After the opening scenes in which Vonnegut time-hops around the events leading up to his writing of the book, I found myself fantasizing about a spinoff show in which the audience could ask questions of the author. He’d be like a historical reenactor at Colonial Williamsburg, but instead of lecturing about candlemaking and muskets, Stage Vonnegut would chain-smoke unfiltered Pall Malls while sharing his opinions on global warming, #BlackLivesMatter and Jeb Bush. Can we make this happen?

Details Come to Life

It’s been a few years since I’ve reread any of the Vonnegut in my collection, so I’d forgotten how many vivid details and cameo appearances populate his novels. From Private Pilgrim’s silver-painted “Cinderella” boots to the homely mid-’60s décor of his terrarium on Tralfamadore to the straw boater hats of the doomed barbershop quartet, the props, sets and costumes satisfyingly fleshed out the familiar fictional world.

I’d also forgotten how much I loved the many eccentric recurring characters who pop in and out of the novels. Adapter/director Josh Aaseng, obviously a fan, thankfully included the greatest and most elusive of all cameos, the cantankerous pulp sci-fi author Kilgore Trout (also played by the funny and versatile Jim Gall). There’s an appearance by alcoholic philanthropist Eliot Rosewater played with lilting sweetness by Cobey Mandarino, who jumps authoritatively between several disparate dialects and characters throughout the play in an impressive feat of ensemble acting.

Then, of course, there are the Tralfamadorians, who are mentioned in five different novels. With a bit of rudimentary puppeteering and clever “telepathic communication” sound design, they’re depicted exactly as described: “Green and shaped like plumber’s friends. Their suction cups were on the ground, and their shafts, which were extremely flexible, usually pointed to the sky. At the top of each shaft was a little hand with a green eye in its palm.”

In other words, they’re the most ridiculous-looking aliens in fiction, a figment of Vonnegut’s childlike imagination come to life, and they’re rendered with suitable absurdity in the play. Maybe a spinoff one-act for the Tralfamadorians, too?

Coming Unstuck in Time

As the hundred-odd scenes of the show cascade over you, it’s a true mark of the adapter’s craft that you don’t lose the thread of the plot nor the essential humanity of the characters, who might seem like chess pieces shuffled around the lifetime-spanning narrative in less deft hands. You are battered about by the wondrous and awful events of the protagonist’s life as he is experiencing them right now, in the eternal unstuck present. I was accompanied by illustrator Mark Allender, who only vaguely remembered the book from 15 years ago, and he confirmed that the plot was 100% follow-able.

The play’s masterstroke is the casting of the three Billy Pilgrims. He’s played as a wide-eyed Army private witnessing the unspeakable horrors of Dresden by Robert Bergin.
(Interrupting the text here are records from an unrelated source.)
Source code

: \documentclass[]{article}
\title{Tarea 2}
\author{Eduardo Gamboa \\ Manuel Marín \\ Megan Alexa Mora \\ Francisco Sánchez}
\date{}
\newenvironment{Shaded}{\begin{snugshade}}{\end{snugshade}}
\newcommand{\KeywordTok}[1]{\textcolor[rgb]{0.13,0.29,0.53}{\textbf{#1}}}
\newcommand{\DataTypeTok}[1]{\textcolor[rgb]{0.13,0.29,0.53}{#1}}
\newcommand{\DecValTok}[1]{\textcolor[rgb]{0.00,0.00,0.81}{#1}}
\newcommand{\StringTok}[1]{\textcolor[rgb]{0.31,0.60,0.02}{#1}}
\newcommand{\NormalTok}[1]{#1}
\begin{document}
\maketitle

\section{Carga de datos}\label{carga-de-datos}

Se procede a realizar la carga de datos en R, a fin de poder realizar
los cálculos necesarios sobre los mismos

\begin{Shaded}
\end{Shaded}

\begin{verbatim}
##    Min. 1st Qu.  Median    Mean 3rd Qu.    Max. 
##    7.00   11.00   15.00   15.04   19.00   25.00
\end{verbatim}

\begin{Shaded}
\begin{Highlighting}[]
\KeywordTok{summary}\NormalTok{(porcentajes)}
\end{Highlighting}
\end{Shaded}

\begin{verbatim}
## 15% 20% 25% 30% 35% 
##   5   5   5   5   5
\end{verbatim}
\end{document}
Erik Gratton is Middle Period Pilgrim, the errant middle-aged optometrist/plane crash survivor/alien zoo porn star consort. Todd Jefferson Moore plays Old Man Pilgrim, a driven oddball burdened with spreading the liberating philosophy of the Tralfamadorians. They’re three distinct characters played vividly and quite divergently by three different-looking men but the overall effect is strangely harmonious.
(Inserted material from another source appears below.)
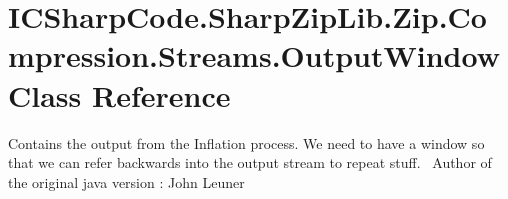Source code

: \hypertarget{class_i_c_sharp_code_1_1_sharp_zip_lib_1_1_zip_1_1_compression_1_1_streams_1_1_output_window}{}\section{I\+C\+Sharp\+Code.\+Sharp\+Zip\+Lib.\+Zip.\+Compression.\+Streams.\+Output\+Window Class Reference}
\label{class_i_c_sharp_code_1_1_sharp_zip_lib_1_1_zip_1_1_compression_1_1_streams_1_1_output_window}


Contains the output from the Inflation process. We need to have a window so that we can refer backwards into the output stream to repeat stuff.~\newline
 Author of the original java version \+: John Leuner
Whatever unseen directorial gambit tethered these three characters together, it worked. At the point in the third act in which they speak in unison, they become fragments of a single entity bound by the weight of collectively (and simultaneously) lived experience. When Pilgrim is killed they are all dying, always will be dying, always have been dying. You empathize with the humanity of these three beings as one singular entity and in doing so you get a real glimpse into the Tralfamadorian’s truth about time and death, Billy Pilgrim’s dying message. You can’t ask for more from an adaptation than that.